I am aware that most of the things required for this scenario aren't possible, but all of that aside, would space-time distortion ever effect the dimensions of a object?

Tidal forces, caused by differences in spacetime curvature, cause stresses in objects, but I'm not sure what happens when the curvature is relatively even.

srs101
would space-time distortion ever effect the dimensions of a object?

In general, the answer is yes, it's possible. See below.

Tidal forces, caused by differences in spacetime curvature

Tidal gravity is not caused by differences in spacetime curvature; tidal gravity is spacetime curvature. If tidal gravity is strong enough, it can indeed distort objects.

srs101
Thank you.

If a warp drive is made some day (despite it's mostly impossible) , can it be used to travel anywhere? like in the atmospheres of the planets...
and also do the environmental conditions affect the ship, when it's traveling at a very high speed, like the air resistance, resistance by the particles in the space?

It seems a warp [ala alqubierre] drive would really mess up matter on the leading 'edge' of its warp bubble. Assuming I understand the basic idea, I foresee it would cause the distance between nucleons to shrink - which sounds like the recipe for a disaster of epic proportions.
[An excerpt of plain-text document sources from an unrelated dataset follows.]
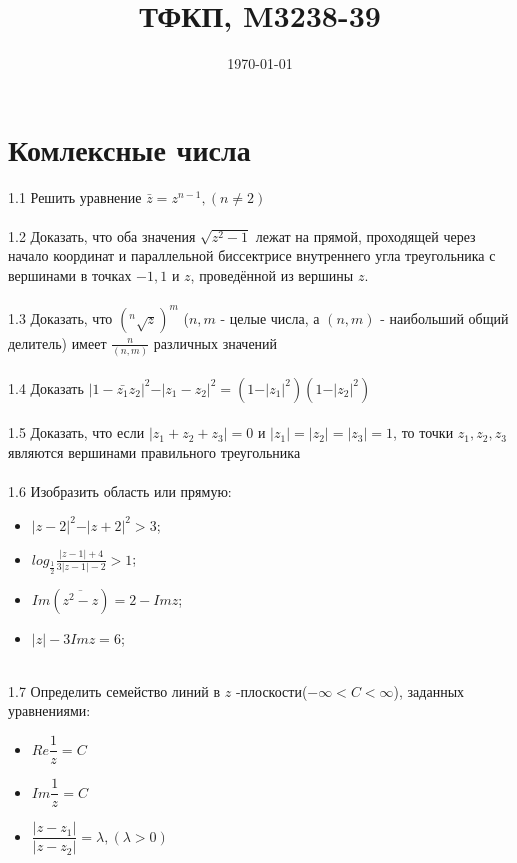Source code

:\documentclass{article}
\title{ТФКП, M3238-39}
\date{\today}
\begin{document}
\maketitle

\section{Комлексные числа}
1.1 Решить уравнение $\bar{z} = z^{n-1}, (n \neq 2)$\\ \\
1.2 Доказать, что оба значения $\sqrt{z^2-1}$ лежат на прямой, проходящей через начало координат и параллельной биссектрисе внутреннего угла треугольника с вершинами в точках $-1, 1$ и $z$, проведённой из вершины $z$.\\ \\
1.3 Доказать, что $(^n\sqrt{z})^m$ ($n, m$ - целые числа, а $(n,m)$ - наибольший общий делитель) имеет $\frac{n}{(n, m)}$ различных значений \\ \\
1.4 Доказать $\vert 1 - \bar{z_1} z_2 \vert^2 - \vert z_1 - z_2 \vert ^2 = (1 - \vert z_1 \vert ^2) (1 - \vert z_2 \vert ^2)  $\\ \\
1.5 Доказать, что если $\vert z_1 + z_2 + z_3 \vert  = 0 $  и $\vert z_1 \vert = \vert z_2 \vert = \vert z_3 \vert= 1$, то точки $z_1, z_2, z_3$ являются вершинами правильного треугольника \\ \\
1.6 Изобразить область или прямую: \begin{itemize}
    \item $\vert z-2 \vert^2 - \vert z+2 \vert^2 > 3$;
    \item $log_{\frac{1}{2}}\frac{\vert z - 1 \vert + 4}{3\vert z - 1\vert -2} > 1$;
    \item ${Im}(\overline{z^2-z})=2-{Im} z$;
    \item $\vert z \vert - 3{Im} z=6$;
    \end{itemize}
    \\
1.7 Определить семейство линий в $z$ -плоскости($-\infty < C < \infty$), заданных уравнениями:
\begin{itemize}
	\item $Re \dfrac{1}{z}=C$
	\item $Im \dfrac{1}{z}=C$
	\item $\dfrac{\vert z - z_1 \vert}{\vert z - z_2 \vert}=\lambda, (\lambda > 0)$
\end{itemize}
    
\end{document}
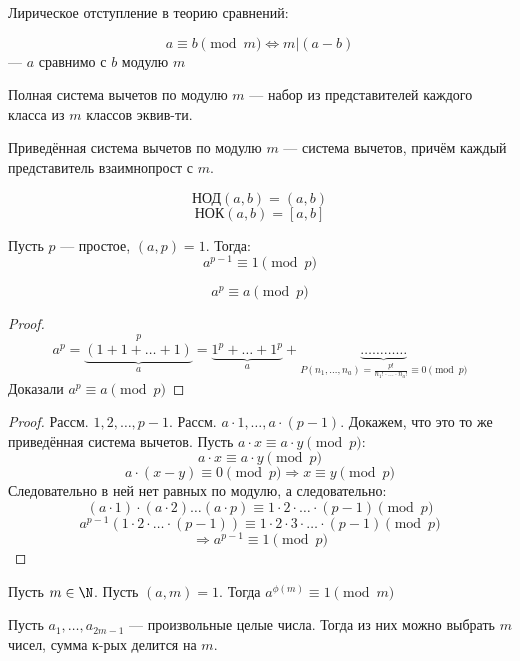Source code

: Лирическое отступление в теорию сравнений:
\begin{definition}
\[
a \equiv b \pmod{m} \iff m | (a - b)
\]
--- $a$ сравнимо с $b$ модулю $m$
\end{definition}
\begin{definition}
Полная система вычетов по модулю $m$ --- набор из представителей каждого класса из $m$ классов эквив-ти.
\end{definition}
\begin{definition}
Приведённая система вычетов по модулю $m$ --- система вычетов, причём каждый представитель взаимнопрост с $m$.
\end{definition}
\begin{symb}
\[
\text{НОД}(a, b) = (a, b)
\]
\[
  \text{НОК}(a, b) = [a, b]
\]
\end{symb}
\begin{theorem}
\label{th:mlt_14}
Пусть $p$ --- простое, $(a, p) = 1$. Тогда:
\[
a^{p - 1} \equiv 1 \pmod p
\]
\end{theorem}
\begin{consequence}
\[
a^{p} \equiv a \pmod p
\]
\end{consequence}
\begin{proof}
\[
  a^{p} = \underbrace{(1 + 1 + \ldots + 1)}_{a}^{p} = \underbrace{1^{p} + \ldots + 1^{p}}_{a} + \underbrace{\ldots\ldots\ldots\ldots}_{P(n_1, \ldots, n_a) = \frac{p!}{n_1! \cdot \ldots \cdot n_a!} \equiv 0 \pmod p}
\]
Доказали $a^{p} \equiv a \pmod p$
\end{proof}
\begin{proof}
Рассм. $1, 2, \ldots, p - 1$. Рассм. $a \cdot 1, \ldots, a \cdot (p - 1)$. Докажем, что это то же приведённая система вычетов. Пусть $a \cdot x \equiv a \cdot y \pmod p$:
\[
a \cdot x \equiv a \cdot y \pmod p
\]
\[
  a \cdot (x - y) \equiv 0 \pmod p \Rightarrow x \equiv y \pmod p
\]
Следовательно в ней нет равных по модулю, а следовательно:
\[
  (a \cdot 1) \cdot (a \cdot 2) \ldots (a \cdot p) \equiv 1 \cdot 2 \cdot \ldots \cdot (p - 1) \pmod p
\]
\[
  a^{p - 1} (1 \cdot 2 \cdot \ldots \cdot (p - 1)) \equiv 1 \cdot 2 \cdot 3 \cdot \ldots \cdot (p - 1) \pmod p
\]
\[
\Rightarrow a^{p - 1} \equiv 1 \pmod p
\]
\end{proof}
\begin{theorem}[Эйлера]
\label{th:euler_14}
Пусть $m \in \N$. Пусть $(a, m) = 1$. Тогда $a^{\phi(m)} \equiv 1 \pmod m$
\end{theorem}
\begin{theorem}
\label{th:erdesh-ginsburg-ziva-14}
Пусть $a_1, \ldots, a_{2m - 1}$ --- произвольные целые числа. Тогда из них можно выбрать $m$ чисел, сумма к-рых делится на $m$.
\end{theorem}
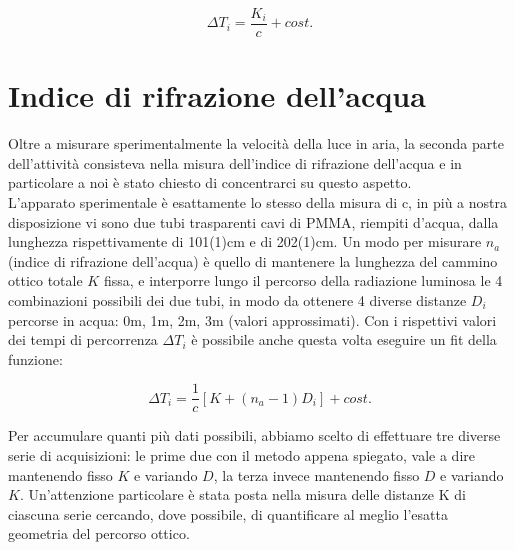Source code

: \documentclass[journal, a4paper]{IEEEtran}
\begin{document}
\begin{equation}
\Delta T_i = \frac{K_i}{c} + cost.
\end{equation}

\section{Indice di rifrazione dell'acqua}
Oltre a misurare sperimentalmente la velocità della luce in aria, la seconda parte dell'attività consisteva nella misura dell'indice di rifrazione dell'acqua e in particolare a noi è stato chiesto di concentrarci su questo aspetto.\\
L'apparato sperimentale è esattamente lo stesso della misura di c, in più a nostra disposizione vi sono due tubi trasparenti cavi di PMMA, riempiti d'acqua, dalla lunghezza rispettivamente di 101(1)cm e di 202(1)cm. Un modo per misurare $n_a$ (indice di rifrazione dell'acqua) è quello di mantenere la lunghezza del cammino ottico totale $K$ fissa, e interporre lungo il percorso della radiazione luminosa le 4 combinazioni possibili dei due tubi, in modo da ottenere 4 diverse distanze $D_i$ percorse in acqua: 0m, 1m, 2m, 3m (valori approssimati). Con i rispettivi valori dei tempi di percorrenza $\Delta T_i$ è possibile anche questa volta eseguire un fit della funzione:

\begin{equation}
\Delta T_i = \frac{1}{c} \left[ K + (n_a - 1) D_i \right] + cost.
\end{equation}

Per accumulare quanti più dati possibili, abbiamo scelto di effettuare tre diverse serie di acquisizioni: le prime due con il metodo appena spiegato, vale a dire mantenendo fisso $K$ e variando $D$, la terza invece mantenendo fisso $D$ e variando $K$. Un'attenzione particolare è stata posta nella misura delle distanze K di ciascuna serie cercando, dove possibile, di quantificare al meglio l'esatta geometria del percorso ottico.\\
\end{document}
It seems a warp [ala alqubierre] drive would really mess up matter on the leading 'edge' of its warp bubble. Assuming I understand the basic idea, I foresee it would cause the distance between nucleons to shrink - which sounds like the recipe for a disaster of epic proportions.
Which means, the shape of the ship affect the speed when it travels in atmospheres? ( like an air craft?) Or , only the warp bubble faces all the matter?
Well I really like to know whether a warp ship can be used to travel anywhere? Even in water?...
Because, if the space time distortion happen in the edge of the bubble, I think the ship has the capability to travel in slightly denser medias than the space... as even in the space there are particles.
I don't know my question is really clear ... and sorry if it isn't!